First of all, your definition of height is unclear to me. I'm assuming by height you mean the separation from the optical axis of the image of a point object through the objective.
One way of looking at this is that for an object infinitely far away and the light from which arrives at the objective at a non-zero angle with respect to the optical axis, the "height" of the object is also "infinite", so the image rendered has a finite height rather than zero.

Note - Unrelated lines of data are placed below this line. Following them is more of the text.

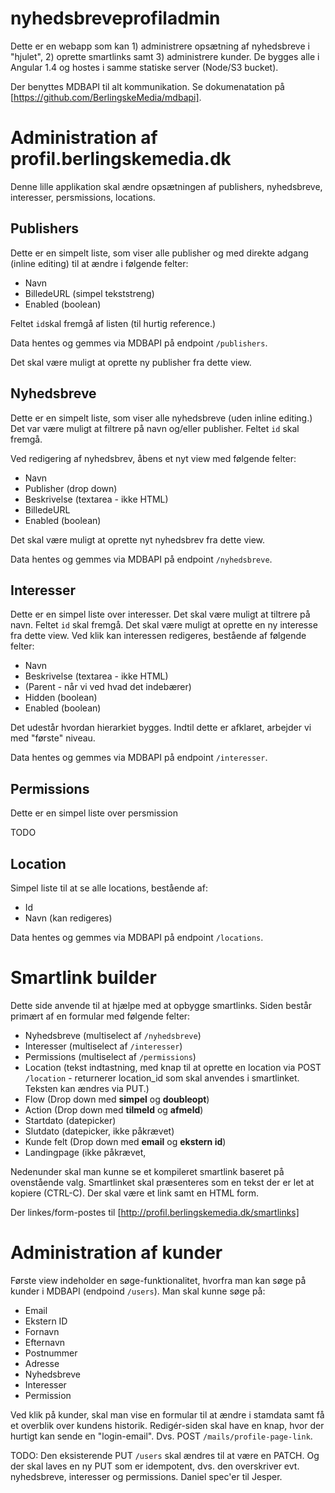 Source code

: # nyhedsbreveprofiladmin

Dette er en webapp som kan 1) administrere opsætning af nyhedsbreve i "hjulet", 2) oprette smartlinks samt 3) administrere kunder.
De bygges alle i Angular 1.4 og hostes i samme statiske server (Node/S3 bucket).

Der benyttes MDBAPI til alt kommunikation.
Se dokumenatation på [https://github.com/BerlingskeMedia/mdbapi].

# Administration af profil.berlingskemedia.dk
Denne lille applikation skal ændre opsætningen af publishers, nyhedsbreve, interesser, persmissions, locations.

## Publishers
Dette er en simpelt liste, som viser alle publisher og med direkte adgang (inline editing) til at ændre i følgende felter:

- Navn
- BilledeURL (simpel tekststreng)
- Enabled (boolean)

Feltet `id`skal fremgå af listen (til hurtig reference.)

Data hentes og gemmes via MDBAPI på endpoint `/publishers`.

Det skal være muligt at oprette ny publisher fra dette view.

## Nyhedsbreve
Dette er en simpelt liste, som viser alle nyhedsbreve (uden inline editing.) Det var være muligt at filtrere på navn og/eller publisher. Feltet `id` skal fremgå.

Ved redigering af nyhedsbrev, åbens et nyt view med følgende felter:

- Navn
- Publisher (drop down)
- Beskrivelse (textarea - ikke HTML)
- BilledeURL
- Enabled (boolean)

Det skal være muligt at oprette nyt nyhedsbrev fra dette view.

Data hentes og gemmes via MDBAPI på endpoint `/nyhedsbreve`.

## Interesser
Dette er en simpel liste over interesser. Det skal være muligt at tiltrere på navn. Feltet `id` skal fremgå.
Det skal være muligt at oprette en ny interesse fra dette view.
Ved klik kan interessen redigeres, bestående af følgende felter:

- Navn
- Beskrivelse (textarea - ikke HTML)
- (Parent - når vi ved hvad det indebærer)
- Hidden (boolean)
- Enabled (boolean)

Det udestår hvordan hierarkiet bygges. Indtil dette er afklaret, arbejder vi med "første" niveau.

Data hentes og gemmes via MDBAPI på endpoint `/interesser`.

## Permissions
Dette er en simpel liste over persmission

TODO

## Location
Simpel liste til at se alle locations, bestående af:

- Id
- Navn (kan redigeres)

Data hentes og gemmes via MDBAPI på endpoint `/locations`.

# Smartlink builder
Dette side anvende til at hjælpe med at opbygge smartlinks. Siden består primært af en formular med følgende felter:

- Nyhedsbreve (multiselect af `/nyhedsbreve`)
- Interesser (multiselect af `/interesser`)
- Permissions (multiselect af `/permissions`)
- Location (tekst indtastning, med knap til at oprette en location via POST `/location` - returnerer location_id som skal anvendes i smartlinket. Teksten kan ændres via PUT.)
- Flow (Drop down med **simpel** og **doubleopt**)
- Action (Drop down med **tilmeld** og **afmeld**)
- Startdato (datepicker)
- Slutdato (datepicker, ikke påkrævet)
- Kunde felt (Drop down med **email** og **ekstern id**)
- Landingpage (ikke påkrævet,

Nedenunder skal man kunne se et kompileret smartlink baseret på ovenstående valg. Smartlinket skal præsenteres som en tekst der er let at kopiere (CTRL-C). Der skal være et link samt en HTML form.

Der linkes/form-postes til [http://profil.berlingskemedia.dk/smartlinks]

# Administration af kunder
Første view indeholder en søge-funktionalitet, hvorfra man kan søge på kunder i MDBAPI (endpoind `/users`). Man skal kunne søge på:

- Email
- Ekstern ID
- Fornavn
- Efternavn
- Postnummer
- Adresse
- Nyhedsbreve
- Interesser
- Permission

Ved klik på kunder, skal man vise en formular til at ændre i stamdata samt få et overblik over kundens historik.
Redigér-siden skal have en knap, hvor der hurtigt kan sende en "login-email". Dvs. POST `/mails/profile-page-link`.

TODO: Den eksisterende PUT `/users` skal ændres til at være en PATCH. Og der skal laves en ny PUT som er idempotent, dvs. den overskriver evt. nyhedsbreve, interesser og permissions. Daniel spec'er til Jesper.

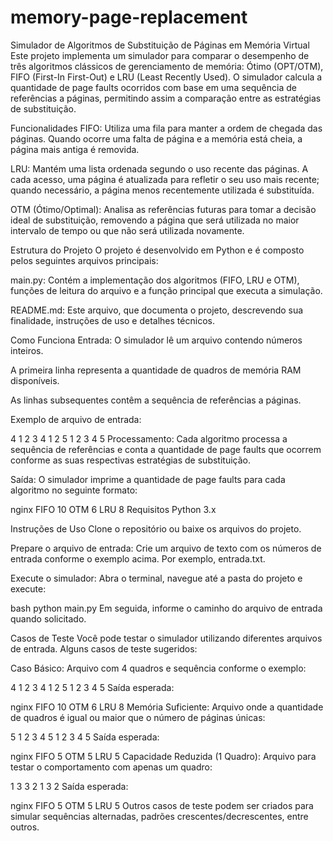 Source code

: # memory-page-replacement
Simulador de Algoritmos de Substituição de Páginas em Memória Virtual
Este projeto implementa um simulador para comparar o desempenho de três algoritmos clássicos de gerenciamento de memória: Ótimo (OPT/OTM), FIFO (First-In First-Out) e LRU (Least Recently Used). O simulador calcula a quantidade de page faults ocorridos com base em uma sequência de referências a páginas, permitindo assim a comparação entre as estratégias de substituição.

Funcionalidades
FIFO: Utiliza uma fila para manter a ordem de chegada das páginas. Quando ocorre uma falta de página e a memória está cheia, a página mais antiga é removida.

LRU: Mantém uma lista ordenada segundo o uso recente das páginas. A cada acesso, uma página é atualizada para refletir o seu uso mais recente; quando necessário, a página menos recentemente utilizada é substituída.

OTM (Ótimo/Optimal): Analisa as referências futuras para tomar a decisão ideal de substituição, removendo a página que será utilizada no maior intervalo de tempo ou que não será utilizada novamente.

Estrutura do Projeto
O projeto é desenvolvido em Python e é composto pelos seguintes arquivos principais:

main.py: Contém a implementação dos algoritmos (FIFO, LRU e OTM), funções de leitura do arquivo e a função principal que executa a simulação.

README.md: Este arquivo, que documenta o projeto, descrevendo sua finalidade, instruções de uso e detalhes técnicos.

Como Funciona
Entrada:
O simulador lê um arquivo contendo números inteiros.

A primeira linha representa a quantidade de quadros de memória RAM disponíveis.

As linhas subsequentes contêm a sequência de referências a páginas.

Exemplo de arquivo de entrada:

4
1
2
3
4
1
2
5
1
2
3
4
5
Processamento:
Cada algoritmo processa a sequência de referências e conta a quantidade de page faults que ocorrem conforme as suas respectivas estratégias de substituição.

Saída:
O simulador imprime a quantidade de page faults para cada algoritmo no seguinte formato:

nginx
FIFO 10
OTM 6
LRU 8
Requisitos
Python 3.x

Instruções de Uso
Clone o repositório ou baixe os arquivos do projeto.

Prepare o arquivo de entrada:
Crie um arquivo de texto com os números de entrada conforme o exemplo acima. Por exemplo, entrada.txt.

Execute o simulador:
Abra o terminal, navegue até a pasta do projeto e execute:

bash
python main.py
Em seguida, informe o caminho do arquivo de entrada quando solicitado.

Casos de Teste
Você pode testar o simulador utilizando diferentes arquivos de entrada. Alguns casos de teste sugeridos:

Caso Básico:
Arquivo com 4 quadros e sequência conforme o exemplo:


4
1
2
3
4
1
2
5
1
2
3
4
5
Saída esperada:

nginx
FIFO 10
OTM 6
LRU 8
Memória Suficiente:
Arquivo onde a quantidade de quadros é igual ou maior que o número de páginas únicas:

5
1
2
3
4
5
1
2
3
4
5
Saída esperada:

nginx
FIFO 5
OTM 5
LRU 5
Capacidade Reduzida (1 Quadro):
Arquivo para testar o comportamento com apenas um quadro:

1
3
3
2
1
3
2
Saída esperada:

nginx
FIFO 5
OTM 5
LRU 5
Outros casos de teste podem ser criados para simular sequências alternadas, padrões crescentes/decrescentes, entre outros. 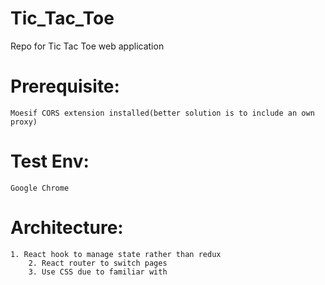 # Tic_Tac_Toe
Repo for Tic Tac Toe web application

# Prerequisite:
	Moesif CORS extension installed(better solution is to include an own proxy)

# Test Env:
	Google Chrome

# Architecture:
	1. React hook to manage state rather than redux 
        2. React router to switch pages
        3. Use CSS due to familiar with


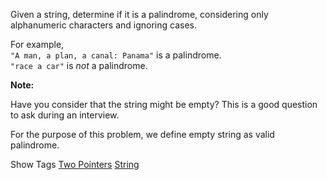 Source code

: Given a string, determine if it is a palindrome, considering only alphanumeric characters and ignoring cases.

For example,  
`"A man, a plan, a canal: Panama"` is a palindrome.  
`"race a car"` is _not_ a palindrome.

**Note:**  
 Have you consider that the string might be empty? This is a good question to ask during an interview.

For the purpose of this problem, we define empty string as valid palindrome.

Show Tags
 [Two Pointers](/tag/two-pointers/) [String](/tag/string/)
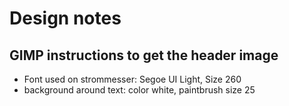 # Design notes

## GIMP instructions to get the header image
* Font used on strommesser: Segoe UI Light, Size 260
* background around text: color white, paintbrush size 25


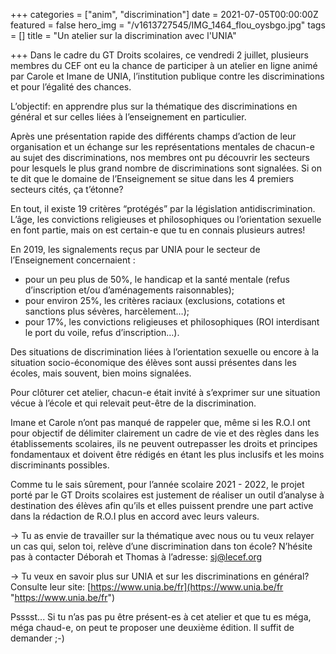 +++
categories = ["anim", "discrimination"]
date = 2021-07-05T00:00:00Z
featured = false
hero_img = "/v1613727545/IMG_1464_flou_oysbgo.jpg"
tags = []
title = "Un atelier sur la discrimination avec l'UNIA"

+++
Dans le cadre du GT Droits scolaires, ce vendredi 2 juillet, plusieurs membres du CEF ont eu la chance de participer à un atelier en ligne animé par Carole et Imane de UNIA, l’institution publique contre les discriminations et pour l’égalité des chances.  
  
L’objectif: en apprendre plus sur la thématique des discriminations en général et sur celles liées à l’enseignement en particulier.  
  
Après une présentation rapide des différents champs d’action de leur organisation et un échange sur les représentations mentales de chacun-e au sujet des discriminations, nos membres ont pu découvrir les secteurs pour lesquels le plus grand nombre de discriminations sont signalées. Si on te dit que le domaine de l’Enseignement se situe dans les 4 premiers secteurs cités, ça t’étonne?  
  
En tout, il existe 19 critères “protégés” par la législation antidiscrimination. L’âge, les convictions religieuses et philosophiques ou l’orientation sexuelle en font partie, mais on est certain-e que tu en connais plusieurs autres!  
  
En 2019, les signalements reçus par UNIA pour le secteur de l’Enseignement concernaient :

* pour un peu plus de 50%, le handicap et la santé mentale (refus d’inscription et/ou d’aménagements raisonnables);
* pour environ 25%, les critères raciaux (exclusions, cotations et sanctions plus sévères, harcèlement…);
* pour 17%, les convictions religieuses et philosophiques (ROI interdisant le port du voile, refus d’inscription…).

Des situations de discrimination liées à l’orientation sexuelle ou encore à la situation socio-économique des élèves sont aussi présentes dans les écoles, mais souvent, bien moins signalées.  
  
Pour clôturer cet atelier, chacun-e était invité à s’exprimer sur une situation vécue à l’école et qui relevait peut-être de la discrimination.  
  
Imane et Carole n’ont pas manqué de rappeler que, même si les R.O.I ont pour objectif de délimiter clairement un cadre de vie et des règles dans les établissements scolaires, ils ne peuvent outrepasser les droits et principes fondamentaux et doivent être rédigés en étant les plus inclusifs et les moins discriminants possibles.  
  
Comme tu le sais sûrement, pour l’année scolaire 2021 - 2022, le projet porté par le GT Droits scolaires est justement de réaliser un outil d’analyse à destination des élèves afin qu’ils et elles puissent prendre une part active dans la rédaction de R.O.I plus en accord avec leurs valeurs.  
  
→ Tu as envie de travailler sur la thématique avec nous ou tu veux relayer un cas qui, selon toi, relève d’une discrimination dans ton école? N’hésite pas à contacter Déborah et Thomas à l’adresse: [sj@lecef.org](mailto:sj@lecef.org)  
  
→ Tu veux en savoir plus sur UNIA et sur les discriminations en général? Consulte leur site: [https://www.unia.be/fr](https://www.unia.be/fr "https://www.unia.be/fr")  
  
Psssst... Si tu n’as pas pu être présent-es à cet atelier et que tu es méga, méga chaud-e, on peut te proposer une deuxième édition. Il suffit de demander ;-) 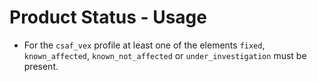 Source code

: # Product Status - Usage

* For the `csaf_vex` profile at least one of the elements `fixed`, `known_affected`, `known_not_affected` or `under_investigation` must be present.
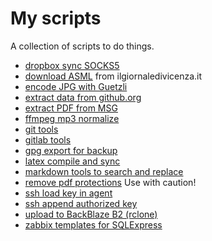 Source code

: # My scripts

A collection of scripts to do things.

* [dropbox sync SOCKS5](Dropbox-Sync-SOCKS5/)
* [download ASML](ilgiornaledivicenza.it/) from ilgiornaledivicenza.it
* [encode JPG with Guetzli](bat_guetzli/)
* [extract data from github.org](extract-data-from-github-org/)
* [extract PDF from MSG](extract_PDF_from_MSG/)
* [ffmpeg mp3 normalize](ffmpeg_mp3_normalize/)
* [git tools](git/)
* [gitlab tools](gitlab/)
* [gpg export for backup](gpg_export/)
* [latex compile and sync](tex-compile-and-sync/)
* [markdown tools to search and replace](md_tools/)
* [remove pdf protections](removepdfprotections/) Use with caution!
* [ssh load key in agent](ssh_loadkey/)
* [ssh append authorized key](ssh_authorizekey/)
* [upload to BackBlaze B2 (rclone)](backblazeB2)
* [zabbix templates for SQLExpress](zabbix/)
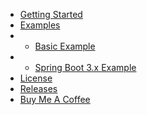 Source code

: - [Getting Started](README.md)
- [Examples](examples.md)
- * [Basic Example](examples/basic.md)
- * [Spring Boot 3.x Example](examples/spring-boot-3.md)
- [License](https://github.com/peacecwz/kordinator/blob/main/LICENSE)
- [Releases](https://github.com/peacecwz/kordinator/releases)
- [Buy Me A Coffee](https://www.buymeacoffee.com/peacecwz)
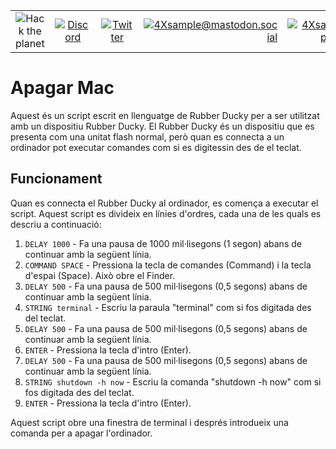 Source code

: 
|               |               |               |               |               |               |
|:-------------:|:-------------:|:-------------:|-------------:|-------------:|-------------:|
| ![Hack the planet](https://img.shields.io/badge/Hack-The%20Planet-orange) | [![Discord](https://img.shields.io/discord/667340023829626920?logo=discord)](https://discord.gg/ahVq54p) | [![Twitter](https://img.shields.io/twitter/follow/4xsample?style=social&logo=twitter)](https://twitter.com/4xsample/follow?screen_name=shields_io) | [![4Xsample@mastodon.social](https://img.shields.io/badge/Mastodon-@4Xsample-blueviolet?style=for-the-badge&logo=mastodon)](https://mastodon.social/@4Xsample) | [![4Xsample](https://img.shields.io/badge/Twitch-4Xsample-6441A4?style=for-the-badge&logo=twitch)](https://twitch.tv/4Xsample) | [![PayPal](https://img.shields.io/badge/PayPal-00457C?style=for-the-badge&logo=paypal&logoColor=white)](https://www.paypal.com/donate/?hosted_button_id=EFVMSRHVBNJP4) |



# Apagar Mac

Aquest és un script escrit en llenguatge de Rubber Ducky per a ser utilitzat amb un dispositiu Rubber Ducky. El Rubber Ducky és un dispositiu que es presenta com una unitat flash normal, però quan es connecta a un ordinador pot executar comandes com si es digitessin des de el teclat.

## Funcionament

Quan es connecta el Rubber Ducky al ordinador, es comença a executar el script. Aquest script es divideix en línies d'ordres, cada una de les quals es descriu a continuació:

1. `DELAY 1000` - Fa una pausa de 1000 mil·lisegons (1 segon) abans de continuar amb la següent línia.
2. `COMMAND SPACE` - Pressiona la tecla de comandes (Command) i la tecla d'espai (Space). Això obre el Finder.
3. `DELAY 500` - Fa una pausa de 500 mil·lisegons (0,5 segons) abans de continuar amb la següent línia.
4. `STRING terminal` - Escriu la paraula "terminal" com si fos digitada des del teclat.
5. `DELAY 500` - Fa una pausa de 500 mil·lisegons (0,5 segons) abans de continuar amb la següent línia.
6. `ENTER` - Pressiona la tecla d'intro (Enter).
7. `DELAY 500` - Fa una pausa de 500 mil·lisegons (0,5 segons) abans de continuar amb la següent línia.
8. `STRING shutdown -h now` - Escriu la comanda "shutdown -h now" com si fos digitada des del teclat.
9. `ENTER` - Pressiona la tecla d'intro (Enter).

Aquest script obre una finestra de terminal i després introdueix una comanda per a apagar l'ordinador.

Now suppose the object with height $h_o$ is a distance $x_o$ away from the objective, and its image forms at $x_i$ with height $h_i$. If the rays from the object reach the objective at an angle $\theta_o$, we have
$$h_o = \tan(\theta_o)x_o. $$
For an object very far away, we have
$$x_i \approx f$$
where $f$ is the focal length of the objective. The linear magnification is the negative ratio of distances of the image and the object to the objective:
$$ M = -\frac{x_i}{x_o} $$
so the height of the image is
$$ h_i = M h_o = -\frac{x_i}{x_o} h_o = -\frac{x_i}{x_o}\tan(\theta_o)x_o = -\tan(\theta_o) x_i \approx -\tan(\theta_0)f $$
where the negative sign indicates that the image is inverted. This relation can also be seen by simply drawing rays from the object, without doing math.